%%

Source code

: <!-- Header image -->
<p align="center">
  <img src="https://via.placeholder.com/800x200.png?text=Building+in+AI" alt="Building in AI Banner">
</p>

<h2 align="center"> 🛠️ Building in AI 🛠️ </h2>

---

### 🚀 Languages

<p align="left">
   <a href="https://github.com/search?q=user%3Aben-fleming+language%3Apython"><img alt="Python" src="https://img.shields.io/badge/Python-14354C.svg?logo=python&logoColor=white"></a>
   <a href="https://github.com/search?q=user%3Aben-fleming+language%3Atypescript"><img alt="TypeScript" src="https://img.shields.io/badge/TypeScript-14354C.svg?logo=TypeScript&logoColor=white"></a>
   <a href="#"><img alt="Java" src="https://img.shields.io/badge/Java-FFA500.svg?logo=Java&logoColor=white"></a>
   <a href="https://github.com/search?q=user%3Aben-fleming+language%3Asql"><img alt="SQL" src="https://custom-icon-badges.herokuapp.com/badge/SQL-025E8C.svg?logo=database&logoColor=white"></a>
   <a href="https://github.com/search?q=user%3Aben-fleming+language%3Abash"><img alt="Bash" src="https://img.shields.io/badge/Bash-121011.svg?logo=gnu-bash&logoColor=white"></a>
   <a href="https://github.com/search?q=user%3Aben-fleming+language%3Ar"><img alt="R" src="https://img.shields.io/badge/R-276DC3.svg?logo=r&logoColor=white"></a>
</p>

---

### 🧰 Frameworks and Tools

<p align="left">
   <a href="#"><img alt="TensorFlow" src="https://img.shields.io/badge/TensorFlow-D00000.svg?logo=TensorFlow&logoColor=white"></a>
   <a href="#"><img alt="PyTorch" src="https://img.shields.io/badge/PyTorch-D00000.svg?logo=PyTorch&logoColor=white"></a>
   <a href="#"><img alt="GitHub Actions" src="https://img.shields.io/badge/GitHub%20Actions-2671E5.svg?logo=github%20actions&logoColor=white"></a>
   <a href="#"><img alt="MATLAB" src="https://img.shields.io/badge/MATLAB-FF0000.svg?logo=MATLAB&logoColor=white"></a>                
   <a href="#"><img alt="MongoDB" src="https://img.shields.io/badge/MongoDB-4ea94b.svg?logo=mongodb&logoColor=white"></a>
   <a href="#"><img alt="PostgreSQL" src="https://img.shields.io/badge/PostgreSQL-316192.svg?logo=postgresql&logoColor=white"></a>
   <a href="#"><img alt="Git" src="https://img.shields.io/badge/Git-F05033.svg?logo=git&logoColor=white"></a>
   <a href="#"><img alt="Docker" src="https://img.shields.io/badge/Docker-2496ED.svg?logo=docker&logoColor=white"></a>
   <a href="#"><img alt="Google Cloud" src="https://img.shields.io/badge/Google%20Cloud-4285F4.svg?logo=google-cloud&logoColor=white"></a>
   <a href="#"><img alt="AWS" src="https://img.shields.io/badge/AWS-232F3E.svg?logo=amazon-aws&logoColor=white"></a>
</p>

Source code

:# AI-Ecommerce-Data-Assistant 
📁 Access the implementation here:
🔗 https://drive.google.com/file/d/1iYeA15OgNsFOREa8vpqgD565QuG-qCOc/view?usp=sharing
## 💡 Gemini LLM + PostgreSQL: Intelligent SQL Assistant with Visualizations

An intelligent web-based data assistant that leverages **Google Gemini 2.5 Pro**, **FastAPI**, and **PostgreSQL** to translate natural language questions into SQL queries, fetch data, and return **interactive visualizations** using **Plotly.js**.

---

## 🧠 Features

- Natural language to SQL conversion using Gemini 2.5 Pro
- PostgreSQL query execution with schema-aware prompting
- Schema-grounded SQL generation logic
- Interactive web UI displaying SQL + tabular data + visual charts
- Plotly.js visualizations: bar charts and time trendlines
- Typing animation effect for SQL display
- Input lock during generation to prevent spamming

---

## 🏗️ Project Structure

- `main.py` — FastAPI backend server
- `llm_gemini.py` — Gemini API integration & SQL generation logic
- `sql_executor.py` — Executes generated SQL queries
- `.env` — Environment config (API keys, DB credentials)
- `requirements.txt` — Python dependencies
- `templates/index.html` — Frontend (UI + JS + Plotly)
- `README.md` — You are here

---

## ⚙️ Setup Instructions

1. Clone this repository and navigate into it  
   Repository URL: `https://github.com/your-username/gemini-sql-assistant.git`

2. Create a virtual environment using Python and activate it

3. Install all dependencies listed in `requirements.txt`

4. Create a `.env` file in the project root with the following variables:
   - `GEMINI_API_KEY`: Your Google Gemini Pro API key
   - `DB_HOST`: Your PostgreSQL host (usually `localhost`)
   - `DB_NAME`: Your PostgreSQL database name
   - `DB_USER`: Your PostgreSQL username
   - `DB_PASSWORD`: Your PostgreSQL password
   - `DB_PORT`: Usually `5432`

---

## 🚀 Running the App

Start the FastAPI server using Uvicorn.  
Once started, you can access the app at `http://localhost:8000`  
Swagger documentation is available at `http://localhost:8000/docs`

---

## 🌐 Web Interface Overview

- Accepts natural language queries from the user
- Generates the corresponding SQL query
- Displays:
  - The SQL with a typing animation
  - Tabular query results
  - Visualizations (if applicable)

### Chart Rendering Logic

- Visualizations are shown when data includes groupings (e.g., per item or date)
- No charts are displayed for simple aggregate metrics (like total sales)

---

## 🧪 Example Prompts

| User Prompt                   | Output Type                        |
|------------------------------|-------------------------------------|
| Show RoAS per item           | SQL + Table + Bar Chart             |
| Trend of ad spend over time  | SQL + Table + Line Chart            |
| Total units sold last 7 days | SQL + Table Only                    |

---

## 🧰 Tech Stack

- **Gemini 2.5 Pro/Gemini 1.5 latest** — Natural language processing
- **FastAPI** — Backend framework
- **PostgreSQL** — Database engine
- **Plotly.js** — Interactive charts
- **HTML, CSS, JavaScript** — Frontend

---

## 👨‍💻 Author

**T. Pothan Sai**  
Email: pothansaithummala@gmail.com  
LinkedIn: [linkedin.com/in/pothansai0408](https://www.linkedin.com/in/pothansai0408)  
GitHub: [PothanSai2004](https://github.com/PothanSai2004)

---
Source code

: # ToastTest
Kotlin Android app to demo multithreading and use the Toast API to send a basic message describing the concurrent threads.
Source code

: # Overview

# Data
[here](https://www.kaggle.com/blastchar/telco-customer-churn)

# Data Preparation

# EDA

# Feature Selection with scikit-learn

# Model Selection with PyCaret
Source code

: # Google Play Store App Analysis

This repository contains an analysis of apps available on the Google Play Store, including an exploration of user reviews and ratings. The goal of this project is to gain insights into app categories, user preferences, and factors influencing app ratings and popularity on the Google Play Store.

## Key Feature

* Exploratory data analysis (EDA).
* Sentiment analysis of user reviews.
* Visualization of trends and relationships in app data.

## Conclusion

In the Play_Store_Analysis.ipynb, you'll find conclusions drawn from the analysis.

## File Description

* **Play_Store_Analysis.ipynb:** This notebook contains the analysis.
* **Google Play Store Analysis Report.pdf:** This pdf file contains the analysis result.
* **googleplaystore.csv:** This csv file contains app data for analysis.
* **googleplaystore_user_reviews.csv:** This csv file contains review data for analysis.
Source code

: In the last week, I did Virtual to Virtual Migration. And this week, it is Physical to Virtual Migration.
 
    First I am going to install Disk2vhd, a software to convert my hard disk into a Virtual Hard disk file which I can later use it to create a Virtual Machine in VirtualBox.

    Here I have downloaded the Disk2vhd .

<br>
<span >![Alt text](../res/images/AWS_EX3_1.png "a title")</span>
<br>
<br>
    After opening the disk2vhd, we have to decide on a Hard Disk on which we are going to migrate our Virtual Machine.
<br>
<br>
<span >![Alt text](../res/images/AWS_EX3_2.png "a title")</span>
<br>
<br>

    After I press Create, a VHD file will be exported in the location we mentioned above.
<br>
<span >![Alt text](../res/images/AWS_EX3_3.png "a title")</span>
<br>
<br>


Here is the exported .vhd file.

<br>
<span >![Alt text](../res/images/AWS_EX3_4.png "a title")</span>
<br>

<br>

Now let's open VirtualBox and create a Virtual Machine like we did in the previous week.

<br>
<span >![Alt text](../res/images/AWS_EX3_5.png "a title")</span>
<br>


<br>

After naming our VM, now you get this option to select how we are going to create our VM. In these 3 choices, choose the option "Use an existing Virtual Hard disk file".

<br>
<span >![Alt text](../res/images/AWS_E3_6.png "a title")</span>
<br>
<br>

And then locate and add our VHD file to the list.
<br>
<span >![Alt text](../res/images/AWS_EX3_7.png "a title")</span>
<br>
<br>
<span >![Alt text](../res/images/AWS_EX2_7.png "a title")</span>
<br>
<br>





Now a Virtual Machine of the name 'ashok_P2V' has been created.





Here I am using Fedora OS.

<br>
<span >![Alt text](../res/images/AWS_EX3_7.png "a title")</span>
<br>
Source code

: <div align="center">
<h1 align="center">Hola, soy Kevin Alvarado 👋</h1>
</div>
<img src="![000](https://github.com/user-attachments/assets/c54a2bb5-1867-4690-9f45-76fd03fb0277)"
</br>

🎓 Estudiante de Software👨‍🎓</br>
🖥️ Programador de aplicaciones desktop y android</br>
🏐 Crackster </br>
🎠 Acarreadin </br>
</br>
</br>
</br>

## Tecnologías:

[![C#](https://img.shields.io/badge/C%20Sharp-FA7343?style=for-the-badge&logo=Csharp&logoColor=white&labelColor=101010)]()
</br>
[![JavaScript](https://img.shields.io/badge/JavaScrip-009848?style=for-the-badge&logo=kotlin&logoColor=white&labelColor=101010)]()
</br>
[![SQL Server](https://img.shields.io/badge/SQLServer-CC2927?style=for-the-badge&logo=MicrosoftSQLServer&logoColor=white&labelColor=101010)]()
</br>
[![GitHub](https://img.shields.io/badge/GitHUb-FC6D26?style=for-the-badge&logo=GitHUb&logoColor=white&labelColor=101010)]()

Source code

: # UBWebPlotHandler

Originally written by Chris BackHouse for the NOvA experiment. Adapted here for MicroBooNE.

%%

→ **WORK REQUEST**
Write out exactly the lines that fall from the line with "4. Create a" to the line with "- Accepts natural" in the records above, keeping both ends.

→ **THE COMPLETED TASK**
4. Create a `.env` file in the project root with the following variables:
   - `GEMINI_API_KEY`: Your Google Gemini Pro API key
   - `DB_HOST`: Your PostgreSQL host (usually `localhost`)
   - `DB_NAME`: Your PostgreSQL database name
   - `DB_USER`: Your PostgreSQL username
   - `DB_PASSWORD`: Your PostgreSQL password
   - `DB_PORT`: Usually `5432`

---

## 🚀 Running the App

Start the FastAPI server using Uvicorn.  
Once started, you can access the app at `http://localhost:8000`  
Swagger documentation is available at `http://localhost:8000/docs`

---

## 🌐 Web Interface Overview

- Accepts natural language queries from the user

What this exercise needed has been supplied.